● **Material for this exercise**
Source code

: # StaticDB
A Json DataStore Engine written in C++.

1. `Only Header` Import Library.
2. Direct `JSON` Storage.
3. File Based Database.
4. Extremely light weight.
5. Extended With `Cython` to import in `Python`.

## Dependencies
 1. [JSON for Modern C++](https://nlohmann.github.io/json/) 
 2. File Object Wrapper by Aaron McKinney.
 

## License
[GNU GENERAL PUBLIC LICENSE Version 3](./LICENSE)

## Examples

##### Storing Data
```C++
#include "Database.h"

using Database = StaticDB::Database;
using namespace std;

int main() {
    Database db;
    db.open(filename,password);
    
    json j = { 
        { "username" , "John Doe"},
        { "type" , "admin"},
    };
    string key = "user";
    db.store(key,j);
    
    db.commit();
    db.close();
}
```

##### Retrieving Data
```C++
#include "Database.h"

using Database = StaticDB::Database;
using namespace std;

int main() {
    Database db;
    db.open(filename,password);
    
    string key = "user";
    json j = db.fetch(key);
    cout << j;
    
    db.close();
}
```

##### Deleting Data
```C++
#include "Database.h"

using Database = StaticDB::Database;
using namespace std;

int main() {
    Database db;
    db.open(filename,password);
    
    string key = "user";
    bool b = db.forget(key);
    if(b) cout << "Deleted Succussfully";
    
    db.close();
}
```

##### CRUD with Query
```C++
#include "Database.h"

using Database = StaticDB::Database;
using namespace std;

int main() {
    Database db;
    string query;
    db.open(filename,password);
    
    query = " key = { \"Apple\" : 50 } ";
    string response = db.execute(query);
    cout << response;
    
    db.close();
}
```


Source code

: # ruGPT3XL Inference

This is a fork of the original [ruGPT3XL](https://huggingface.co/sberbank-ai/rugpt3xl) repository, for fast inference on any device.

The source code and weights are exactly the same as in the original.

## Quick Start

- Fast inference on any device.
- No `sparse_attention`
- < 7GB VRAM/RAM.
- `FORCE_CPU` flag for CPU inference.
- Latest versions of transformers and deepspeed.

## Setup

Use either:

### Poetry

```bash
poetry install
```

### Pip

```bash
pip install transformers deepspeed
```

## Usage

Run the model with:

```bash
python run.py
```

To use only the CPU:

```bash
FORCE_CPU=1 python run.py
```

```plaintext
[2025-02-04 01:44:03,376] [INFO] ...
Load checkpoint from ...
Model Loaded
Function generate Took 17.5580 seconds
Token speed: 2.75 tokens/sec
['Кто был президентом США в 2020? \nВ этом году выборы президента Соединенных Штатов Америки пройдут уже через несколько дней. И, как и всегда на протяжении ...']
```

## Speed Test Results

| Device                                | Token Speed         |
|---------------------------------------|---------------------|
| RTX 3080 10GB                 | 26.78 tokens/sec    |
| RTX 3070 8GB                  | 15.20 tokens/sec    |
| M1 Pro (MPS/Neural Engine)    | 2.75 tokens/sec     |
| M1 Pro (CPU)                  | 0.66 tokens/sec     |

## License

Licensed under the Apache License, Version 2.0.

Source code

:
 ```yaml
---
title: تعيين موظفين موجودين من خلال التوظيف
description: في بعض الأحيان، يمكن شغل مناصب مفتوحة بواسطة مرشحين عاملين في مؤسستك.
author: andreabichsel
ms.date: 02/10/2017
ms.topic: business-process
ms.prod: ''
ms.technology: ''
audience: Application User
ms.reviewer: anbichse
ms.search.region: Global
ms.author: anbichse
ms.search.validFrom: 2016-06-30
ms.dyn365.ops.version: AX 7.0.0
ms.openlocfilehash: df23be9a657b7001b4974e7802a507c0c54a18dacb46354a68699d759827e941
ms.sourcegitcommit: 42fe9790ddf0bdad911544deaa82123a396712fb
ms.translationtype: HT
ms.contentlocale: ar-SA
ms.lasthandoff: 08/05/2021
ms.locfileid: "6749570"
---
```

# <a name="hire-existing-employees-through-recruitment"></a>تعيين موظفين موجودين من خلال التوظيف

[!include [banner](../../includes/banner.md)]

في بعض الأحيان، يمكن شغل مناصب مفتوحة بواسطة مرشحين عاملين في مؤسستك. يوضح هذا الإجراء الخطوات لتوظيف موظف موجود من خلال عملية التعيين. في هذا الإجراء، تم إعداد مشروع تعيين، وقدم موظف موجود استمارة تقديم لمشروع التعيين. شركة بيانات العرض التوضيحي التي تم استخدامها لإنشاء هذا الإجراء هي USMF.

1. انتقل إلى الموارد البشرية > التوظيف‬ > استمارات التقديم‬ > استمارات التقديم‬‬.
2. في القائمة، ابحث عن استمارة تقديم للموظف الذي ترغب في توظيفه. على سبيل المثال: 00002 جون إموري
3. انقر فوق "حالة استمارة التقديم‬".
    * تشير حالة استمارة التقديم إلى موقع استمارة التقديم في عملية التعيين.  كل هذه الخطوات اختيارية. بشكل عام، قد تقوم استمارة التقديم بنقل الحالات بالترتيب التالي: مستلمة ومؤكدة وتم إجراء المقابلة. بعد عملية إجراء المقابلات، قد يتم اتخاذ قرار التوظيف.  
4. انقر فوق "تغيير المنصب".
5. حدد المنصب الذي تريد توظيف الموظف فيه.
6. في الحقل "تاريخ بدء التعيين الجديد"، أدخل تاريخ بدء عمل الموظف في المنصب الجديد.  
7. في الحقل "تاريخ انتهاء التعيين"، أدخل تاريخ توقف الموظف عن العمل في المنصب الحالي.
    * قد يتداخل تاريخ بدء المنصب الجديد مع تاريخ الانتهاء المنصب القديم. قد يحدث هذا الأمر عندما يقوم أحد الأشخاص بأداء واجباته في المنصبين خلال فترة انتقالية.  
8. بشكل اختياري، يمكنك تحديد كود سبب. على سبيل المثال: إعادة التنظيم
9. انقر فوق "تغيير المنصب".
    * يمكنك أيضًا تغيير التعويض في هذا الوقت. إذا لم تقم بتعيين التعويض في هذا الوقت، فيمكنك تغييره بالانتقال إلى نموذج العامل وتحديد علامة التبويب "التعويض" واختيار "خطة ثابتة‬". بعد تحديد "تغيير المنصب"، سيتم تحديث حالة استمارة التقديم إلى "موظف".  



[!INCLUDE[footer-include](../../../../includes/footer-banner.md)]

● **About this task**
Repeat the material, keeping every word exactly as it is.

● **Exercise solution**
Source code

: # StaticDB
A Json DataStore Engine written in C++.

1. `Only Header` Import Library.
2. Direct `JSON` Storage.
3. File Based Database.
4. Extremely light weight.
5. Extended With `Cython` to import in `Python`.

## Dependencies
 1. [JSON for Modern C++](https://nlohmann.github.io/json/) 
 2. File Object Wrapper by Aaron McKinney.
 

## License
[GNU GENERAL PUBLIC LICENSE Version 3](./LICENSE)

## Examples

##### Storing Data
```C++
#include "Database.h"

using Database = StaticDB::Database;
using namespace std;

int main() {
    Database db;
    db.open(filename,password);
    
    json j = { 
        { "username" , "John Doe"},
        { "type" , "admin"},
    };
    string key = "user";
    db.store(key,j);
    
    db.commit();
    db.close();
}
```

##### Retrieving Data
```C++
#include "Database.h"

using Database = StaticDB::Database;
using namespace std;

int main() {
    Database db;
    db.open(filename,password);
    
    string key = "user";
    json j = db.fetch(key);
    cout << j;
    
    db.close();
}
```

##### Deleting Data
```C++
#include "Database.h"

using Database = StaticDB::Database;
using namespace std;

int main() {
    Database db;
    db.open(filename,password);
    
    string key = "user";
    bool b = db.forget(key);
    if(b) cout << "Deleted Succussfully";
    
    db.close();
}
```

##### CRUD with Query
```C++
#include "Database.h"

using Database = StaticDB::Database;
using namespace std;

int main() {
    Database db;
    string query;
    db.open(filename,password);
    
    query = " key = { \"Apple\" : 50 } ";
    string response = db.execute(query);
    cout << response;
    
    db.close();
}
```


Source code

: # ruGPT3XL Inference

This is a fork of the original [ruGPT3XL](https://huggingface.co/sberbank-ai/rugpt3xl) repository, for fast inference on any device.

The source code and weights are exactly the same as in the original.

## Quick Start

- Fast inference on any device.
- No `sparse_attention`
- < 7GB VRAM/RAM.
- `FORCE_CPU` flag for CPU inference.
- Latest versions of transformers and deepspeed.

## Setup

Use either:

### Poetry

```bash
poetry install
```

### Pip

```bash
pip install transformers deepspeed
```

## Usage

Run the model with:

```bash
python run.py
```

To use only the CPU:

```bash
FORCE_CPU=1 python run.py
```

```plaintext
[2025-02-04 01:44:03,376] [INFO] ...
Load checkpoint from ...
Model Loaded
Function generate Took 17.5580 seconds
Token speed: 2.75 tokens/sec
['Кто был президентом США в 2020? \nВ этом году выборы президента Соединенных Штатов Америки пройдут уже через несколько дней. И, как и всегда на протяжении ...']
```

## Speed Test Results

| Device                                | Token Speed         |
|---------------------------------------|---------------------|
| RTX 3080 10GB                 | 26.78 tokens/sec    |
| RTX 3070 8GB                  | 15.20 tokens/sec    |
| M1 Pro (MPS/Neural Engine)    | 2.75 tokens/sec     |
| M1 Pro (CPU)                  | 0.66 tokens/sec     |

## License

Licensed under the Apache License, Version 2.0.

Source code

:
 ```yaml
---
title: تعيين موظفين موجودين من خلال التوظيف
description: في بعض الأحيان، يمكن شغل مناصب مفتوحة بواسطة مرشحين عاملين في مؤسستك.
author: andreabichsel
ms.date: 02/10/2017
ms.topic: business-process
ms.prod: ''
ms.technology: ''
audience: Application User
ms.reviewer: anbichse
ms.search.region: Global
ms.author: anbichse
ms.search.validFrom: 2016-06-30
ms.dyn365.ops.version: AX 7.0.0
ms.openlocfilehash: df23be9a657b7001b4974e7802a507c0c54a18dacb46354a68699d759827e941
ms.sourcegitcommit: 42fe9790ddf0bdad911544deaa82123a396712fb
ms.translationtype: HT
ms.contentlocale: ar-SA
ms.lasthandoff: 08/05/2021
ms.locfileid: "6749570"
---
```

# <a name="hire-existing-employees-through-recruitment"></a>تعيين موظفين موجودين من خلال التوظيف

[!include [banner](../../includes/banner.md)]

في بعض الأحيان، يمكن شغل مناصب مفتوحة بواسطة مرشحين عاملين في مؤسستك. يوضح هذا الإجراء الخطوات لتوظيف موظف موجود من خلال عملية التعيين. في هذا الإجراء، تم إعداد مشروع تعيين، وقدم موظف موجود استمارة تقديم لمشروع التعيين. شركة بيانات العرض التوضيحي التي تم استخدامها لإنشاء هذا الإجراء هي USMF.

1. انتقل إلى الموارد البشرية > التوظيف‬ > استمارات التقديم‬ > استمارات التقديم‬‬.
2. في القائمة، ابحث عن استمارة تقديم للموظف الذي ترغب في توظيفه. على سبيل المثال: 00002 جون إموري
3. انقر فوق "حالة استمارة التقديم‬".
    * تشير حالة استمارة التقديم إلى موقع استمارة التقديم في عملية التعيين.  كل هذه الخطوات اختيارية. بشكل عام، قد تقوم استمارة التقديم بنقل الحالات بالترتيب التالي: مستلمة ومؤكدة وتم إجراء المقابلة. بعد عملية إجراء المقابلات، قد يتم اتخاذ قرار التوظيف.  
4. انقر فوق "تغيير المنصب".
5. حدد المنصب الذي تريد توظيف الموظف فيه.
6. في الحقل "تاريخ بدء التعيين الجديد"، أدخل تاريخ بدء عمل الموظف في المنصب الجديد.  
7. في الحقل "تاريخ انتهاء التعيين"، أدخل تاريخ توقف الموظف عن العمل في المنصب الحالي.
    * قد يتداخل تاريخ بدء المنصب الجديد مع تاريخ الانتهاء المنصب القديم. قد يحدث هذا الأمر عندما يقوم أحد الأشخاص بأداء واجباته في المنصبين خلال فترة انتقالية.  
8. بشكل اختياري، يمكنك تحديد كود سبب. على سبيل المثال: إعادة التنظيم
9. انقر فوق "تغيير المنصب".
    * يمكنك أيضًا تغيير التعويض في هذا الوقت. إذا لم تقم بتعيين التعويض في هذا الوقت، فيمكنك تغييره بالانتقال إلى نموذج العامل وتحديد علامة التبويب "التعويض" واختيار "خطة ثابتة‬". بعد تحديد "تغيير المنصب"، سيتم تحديث حالة استمارة التقديم إلى "موظف".  



[!INCLUDE[footer-include](../../../../includes/footer-banner.md)]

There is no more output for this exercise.